Verfasst von: kutz | 8. Januar 2011

Die acht weltlichen Dharmas

Die Erkenntnis der acht weltlichen Dharmas ist ein wesentliches Element der stufenweisen Entwicklung von Stabilität in der Meditation (tib.: Lamrim). Diese bestehen aus vier Paaren von Gegensätzen:

• Lob oder Tadel: der persönliche Wert wird in Beziehung zu anderen Individuen vermehrt oder vermindert;
• Erwerb oder Verlust: materieller Besitz und Wohlstand werden vermehrt oder vermindert;
• Freude oder Leid: das persönliche Glück – Wohlbefinden, Gesundheit – wird vermehrt oder vermindert;
• Ruhm oder Schande: das Ansehen in der Gesellschaft wird vermehrt oder vermindert.

Meditation über die acht vergänglichen Angelegenheiten des Lebens

Alle Lebenssituationen sind in unterschiedlich intensiver Ausprägung in diesen Ereignissen auffindbar und normaler Ausdruck der Beziehungen der Lebewesen in der permanenten Dynamik der Wandelwelt.

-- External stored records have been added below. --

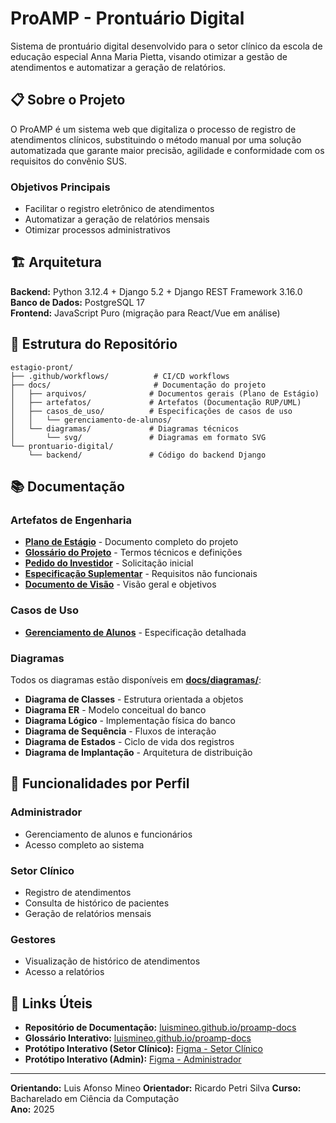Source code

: # ProAMP - Prontuário Digital

Sistema de prontuário digital desenvolvido para o setor clínico da escola de educação especial Anna Maria Pietta, visando otimizar a gestão de atendimentos e automatizar a geração de relatórios.

## 📋 Sobre o Projeto

O ProAMP é um sistema web que digitaliza o processo de registro de atendimentos clínicos, substituindo o método manual por uma solução automatizada que garante maior precisão, agilidade e conformidade com os requisitos do convênio SUS.

### Objetivos Principais

- Facilitar o registro eletrônico de atendimentos
- Automatizar a geração de relatórios mensais
- Otimizar processos administrativos

## 🏗️ Arquitetura

**Backend:** Python 3.12.4 + Django 5.2 + Django REST Framework 3.16.0  
**Banco de Dados:** PostgreSQL 17  
**Frontend:** JavaScript Puro (migração para React/Vue em análise)

## 📁 Estrutura do Repositório

```
estagio-pront/  
├── .github/workflows/          # CI/CD workflows  
├── docs/                       # Documentação do projeto  
│   ├── arquivos/              # Documentos gerais (Plano de Estágio)
│   ├── artefatos/             # Artefatos (Documentação RUP/UML)  
│   ├── casos_de_uso/          # Especificações de casos de uso  
│   │   └── gerenciamento-de-alunos/  
│   └── diagramas/             # Diagramas técnicos  
│       └── svg/               # Diagramas em formato SVG  
└── prontuario-digital/  
    └── backend/               # Código do backend Django  
```

## 📚 Documentação

### Artefatos de Engenharia

- **[Plano de Estágio](docs/arquivos/v2proamp-plano-de-estagio.pdf)** - Documento completo do projeto
- **[Glossário do Projeto](docs/artefatos/0-art-glossario-projeto.pdf)** - Termos técnicos e definições
- **[Pedido do Investidor](docs/artefatos/1-art-pedido-investidor.pdf)** - Solicitação inicial
- **[Especificação Suplementar](docs/artefatos/2-art-espec-suplementar.pdf)** - Requisitos não funcionais
- **[Documento de Visão](docs/artefatos/3-art-visao.pdf)** - Visão geral e objetivos

### Casos de Uso

- **[Gerenciamento de Alunos](docs/casos_de_uso/gerenciamento-de-alunos/)** - Especificação detalhada

### Diagramas

Todos os diagramas estão disponíveis em **[docs/diagramas/](docs/diagramas/0-diagramas-merged.pdf)**:

- **Diagrama de Classes** - Estrutura orientada a objetos
- **Diagrama ER** - Modelo conceitual do banco
- **Diagrama Lógico** - Implementação física do banco
- **Diagrama de Sequência** - Fluxos de interação
- **Diagrama de Estados** - Ciclo de vida dos registros
- **Diagrama de Implantação** - Arquitetura de distribuição

## 👥 Funcionalidades por Perfil

### Administrador

- Gerenciamento de alunos e funcionários
- Acesso completo ao sistema

### Setor Clínico

- Registro de atendimentos
- Consulta de histórico de pacientes
- Geração de relatórios mensais

### Gestores

- Visualização de histórico de atendimentos
- Acesso a relatórios

## 🔗 Links Úteis

- **Repositório de Documentação:** [luismineo.github.io/proamp-docs](https://luismineo.github.io/proamp-docs/)
- **Glossário Interativo:** [luismineo.github.io/proamp-docs](https://luismineo.github.io/proamp-docs/pages/glossario.html)
- **Protótipo Interativo (Setor Clínico):** [Figma - Setor Clínico](https://www.figma.com/proto/JCUS8XLqdO7fcQJ2ipN1jk/Pront?node-id=703-136&t=dnsxIicB9jKkZYlt-1)
- **Protótipo Interativo (Admin):** [Figma - Administrador](https://www.figma.com/proto/JCUS8XLqdO7fcQJ2ipN1jk/Pront?node-id=719-643&starting-point-node-id=719%3A643&t=yBhgSeZlpx8Bpbyg-1)

---

**Orientando:** Luis Afonso Mineo
**Orientador:** Ricardo Petri Silva
**Curso:** Bacharelado em Ciência da Computação  
**Ano:** 2025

Wesentlich ist die Reaktion auf Veränderung, unabhängig davon, ob wir begünstigt oder benachteiligt durch die Situation werden. Aus der Sicht des Buddha-Dharma ist es unerheblich, ob sich ein Dharma in das positive oder negative Extrem verschiebt, beide Richtungen lenken von der Praxis der Kontrolle des Geistes ab. Da sie die Neigung zu Illusionen und damit der Entfaltung der Geistesgifte – Verblendung, Anhaftung, Ablehnung, Stolz, Eifersucht – begünstigen, stellen die acht Dharmas häufig Hindernisse, vor allem aber ein wertvolles Übungsfeld dar.
Es ist daher wesentlich, sie als Stufen anzusehen und in der Meditation ebenso wie im Alltag genau zu analysieren. Durch die Betrachtung der Essenz der vier Unermesslichen – Liebe, Mitgefühl, Freude und Gleichmut – können Situationen in Gleichmut betrachtet werden.